Até maio de 2012, quando entrou em vigor a Lei de Acesso à Informação (LAI – Lei n. 12.527/2011), a classificação sigilosa de documentos produzidos no Ministério das Relações Exteriores (MRE) era mais frequente, pois não havia necessidade de fundamentar a decisão. Muitos expedientes eram classificados como sigilosos sem qualquer critério. Alguns diplomatas utilizavam esse artifício para chamar a atenção para os textos que produziam[1]. Além disso, antes da LAI, era necessário fundamentar pedidos de acesso à informação.

Com a entrada em vigor da LAI, o acesso passou a ser regra, e o sigilo exceção. Ou seja, os agentes públicos devem agir com a máxima transparência possível, pois qualquer cidadã(o) pode e deve ter conhecimento de qualquer informação que não prejudique a segurança do Estado ou, no caso de suas relações internacionais, seus interesses no relacionamento com outros países. E, para ter acesso a informações ostensivas, os requerentes não necessitam explicar por que ou para que as desejam (não exigência de motivação)[2].

Já as exceções a essa regra (hipóteses de sigilo) passaram a ser limitadas pela LAI e legalmente previstas. Ainda assim, o sigilo será mantido apenas por determinado tempo: 5 anos para informações reservadas, 15 para as secretas e 25 (renovável uma única vez) para as ultrassecretas.

As hipóteses de classificação sigilosa são três: a) quando se tratar de dados pessoais (informações relacionadas a uma determinada pessoa que possam afetar sua intimidade, vida privada, honra e imagem, liberdades e garantias individuais); b) informações classificadas por autoridades como sigilosas; c) informações sigilosas com base em outras leis. Nos casos b) e c), o agente público ou a própria lei terá como critério possíveis ameaças à segurança (ou alto interesse) do Estado ou da sociedade caso a informação seja tornada pública antes de um prazo adequado (5 a 50 anos).

Os órgãos estatais, inclusive o Itamaraty, não devem esperar que os cidadãos requeiram acesso a informações públicas, pois a divulgação deve ser proativa (transparência ativa), quando se tratar de informações de interesse coletivo. Além disso, os órgãos e entidades do Poder Executivo Federal devem divulgar lista das informações classificadas e desclassificadas nos últimos 12 meses, até o dia 1º de junho de cada ano, em seus sites na internet. Como forma de facilitar o acesso a todos os dados, a CGU faz anualmente um levantamento das informações publicadas por todos os órgãos/entidades do Executivo Federal[3].

A LAI tem preocupação basicamente com a segurança do Estado e da sociedade brasileira. No caso dos temas de responsabilidade do MRE, no entanto, muitas vezes as informações produzidas não apresentam ameaça à segurança, porém podem afetar os interesses brasileiros (políticos, econômico-comerciais, culturais etc.) no relacionamento com determinado país. É por isso, por exemplo, que parte das sessões de sabatina de Embaixadores no Senado Federal é fechada ao público.

Os diplomatas necessitam, portanto, ter extremo cuidado no momento de classificar um documento. Nada do que falam, e principalmente escrevem, é inconsequente. Isso se torna ainda mais grave quando servem no exterior, pois um(a) diplomata acreditado(a) no exterior será representante de seu país 24 horas por dia, não apenas durante o período de seu expediente de trabalho.

 

[1]                     O ser humano tem a tendência de se interessar por segredos. Como os documentos sigilosos não podem ser lidos por qualquer um, cria-se a impressão natural de que contêm alguma informação importante. Assim, mesmo que inconscientemente, quem a lê também se sente importante.
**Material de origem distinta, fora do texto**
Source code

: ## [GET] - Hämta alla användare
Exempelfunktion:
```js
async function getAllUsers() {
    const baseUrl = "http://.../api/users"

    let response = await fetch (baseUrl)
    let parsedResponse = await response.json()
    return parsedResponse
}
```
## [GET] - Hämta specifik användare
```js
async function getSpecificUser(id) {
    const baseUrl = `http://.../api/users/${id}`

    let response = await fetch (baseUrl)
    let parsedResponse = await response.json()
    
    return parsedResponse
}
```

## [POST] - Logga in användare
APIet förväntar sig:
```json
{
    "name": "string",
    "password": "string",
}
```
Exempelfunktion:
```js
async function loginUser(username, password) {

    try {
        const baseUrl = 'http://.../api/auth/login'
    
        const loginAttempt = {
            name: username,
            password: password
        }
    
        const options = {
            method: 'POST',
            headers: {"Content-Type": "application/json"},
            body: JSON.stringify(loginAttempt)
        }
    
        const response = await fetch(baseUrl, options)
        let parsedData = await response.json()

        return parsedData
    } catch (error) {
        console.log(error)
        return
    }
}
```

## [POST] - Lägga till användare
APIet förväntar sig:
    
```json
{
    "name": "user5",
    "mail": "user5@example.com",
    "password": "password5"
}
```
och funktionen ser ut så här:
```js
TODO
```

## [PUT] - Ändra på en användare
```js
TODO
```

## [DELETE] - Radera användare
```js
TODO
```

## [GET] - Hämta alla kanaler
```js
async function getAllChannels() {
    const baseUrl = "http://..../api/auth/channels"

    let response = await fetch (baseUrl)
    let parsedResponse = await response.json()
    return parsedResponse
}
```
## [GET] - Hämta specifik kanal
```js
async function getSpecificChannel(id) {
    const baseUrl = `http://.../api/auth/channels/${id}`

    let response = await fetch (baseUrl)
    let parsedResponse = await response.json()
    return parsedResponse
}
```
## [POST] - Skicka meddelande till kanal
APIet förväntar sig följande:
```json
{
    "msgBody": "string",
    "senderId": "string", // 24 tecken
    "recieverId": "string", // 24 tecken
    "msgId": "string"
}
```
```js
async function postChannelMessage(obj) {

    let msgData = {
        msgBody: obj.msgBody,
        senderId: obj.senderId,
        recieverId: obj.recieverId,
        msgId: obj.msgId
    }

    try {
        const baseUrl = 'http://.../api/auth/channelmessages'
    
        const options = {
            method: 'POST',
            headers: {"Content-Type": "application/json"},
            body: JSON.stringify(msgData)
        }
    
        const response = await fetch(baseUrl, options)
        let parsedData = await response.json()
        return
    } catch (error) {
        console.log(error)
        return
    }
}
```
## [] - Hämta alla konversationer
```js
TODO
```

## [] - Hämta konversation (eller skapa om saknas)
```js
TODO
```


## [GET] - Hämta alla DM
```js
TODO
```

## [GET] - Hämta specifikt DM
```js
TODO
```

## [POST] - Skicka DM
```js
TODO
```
[2]                     O Decreto n. 7.724 (art. 13), que regulamenta a LAI no Poder Executivo Federal, também prevê que não serão atendidos pedidos de informação que sejam:

I – genéricos;

II – desproporcionais ou desarrazoados; ou

III – que exijam trabalhos adicionais de análise, interpretação ou consolidação de dados e informações, ou serviço de produção ou tratamento de dados que não seja de competência do órgão ou entidade.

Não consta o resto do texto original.